CAMDEN - Developers are promising a second supermarket to open in Camden.
If the store is built, it will be a milestone for the city of nearly 80,000 that consistently ranks among the nation's poorest.
The city has only one supermarket now and planned new ones have never opened - largely because of the city's low-income demographics.
The result: The U.S. Department of Agriculture has labeled several neighborhoods as "food deserts."
The issue has become a big one in the city, and officials are recognizing the problem. State Sen. Donald Norcross, a Democrat from Camden, is sponsoring a bill that would use some tax revenue from businesses in Urban Enterprise Zones to fund loans and grants for urban grocery stores.
And in recent years, Camden has become a hotbed of community gardens.

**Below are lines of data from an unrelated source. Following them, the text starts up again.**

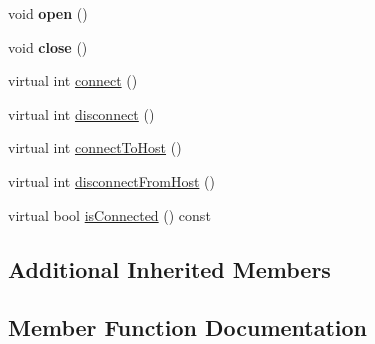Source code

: \begin{DoxyCompactItemize}
\item 
\mbox{\label{classathome_1_1communication_1_1wifi_1_1_e_s_p8266_wi_fi_communicator_a333ff2e250a1ab2dfcf1712932858e16}} 
void {\bfseries open} ()
\item 
\mbox{\label{classathome_1_1communication_1_1wifi_1_1_e_s_p8266_wi_fi_communicator_af282a8ff0a6d06773ca953632d2c56f4}} 
void {\bfseries close} ()
\item 
virtual int \mbox{\hyperlink{classathome_1_1communication_1_1wifi_1_1_e_s_p8266_wi_fi_communicator_a58cc439be2f368b346bbbe1601a9b675}{connect}} ()
\item 
virtual int \mbox{\hyperlink{classathome_1_1communication_1_1wifi_1_1_e_s_p8266_wi_fi_communicator_a7e53e10b858aebc5e7c6c0ea6007f84a}{disconnect}} ()
\item 
virtual int \mbox{\hyperlink{classathome_1_1communication_1_1wifi_1_1_e_s_p8266_wi_fi_communicator_a159a93b350df135daa967665c9e53e2f}{connect\+To\+Host}} ()
\item 
virtual int \mbox{\hyperlink{classathome_1_1communication_1_1wifi_1_1_e_s_p8266_wi_fi_communicator_a0f8adbe1b1d219148c4f340980056356}{disconnect\+From\+Host}} ()
\item 
virtual bool \mbox{\hyperlink{classathome_1_1communication_1_1wifi_1_1_e_s_p8266_wi_fi_communicator_aefadac9b1a67d52853495dfabecad5fd}{is\+Connected}} () const
\end{DoxyCompactItemize}
\subsection*{Additional Inherited Members}


\subsection{Member Function Documentation}
\mbox{\label{classathome_1_1communication_1_1wifi_1_1_e_s_p8266_wi_fi_communicator_af9b1e28910959893748763faaa5373a0}}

There are more than 100 now - enough to provide produce for about 1 in 10 of the city's residents.
But Michael Devlin, the founder of the Camden City Garden Club, which has had a role in establishing most of the gardens, says that's not enough because the gardens can't provide proteins and grains that people need. "People are just not eating properly," Devlin told The Philadelphia Inquirer for Monday's newspaper. "It is a crisis."
Residents must contend with long bus rides or shuttles to the suburbs to do their shopping - or must brave corner stores where the selection is small and the prices high. Some residents complain that the stores can be fronts or hangouts for drug dealers.
"We're at the mercy of the corner stores, and they are too damn high," said Mangaliso Davis, a community activist.
The new store would be part of a transit-oriented development next to the Ferry Avenue PATCO train station and developers say it could be open by mid-2012. No lease has been signed for the land, though.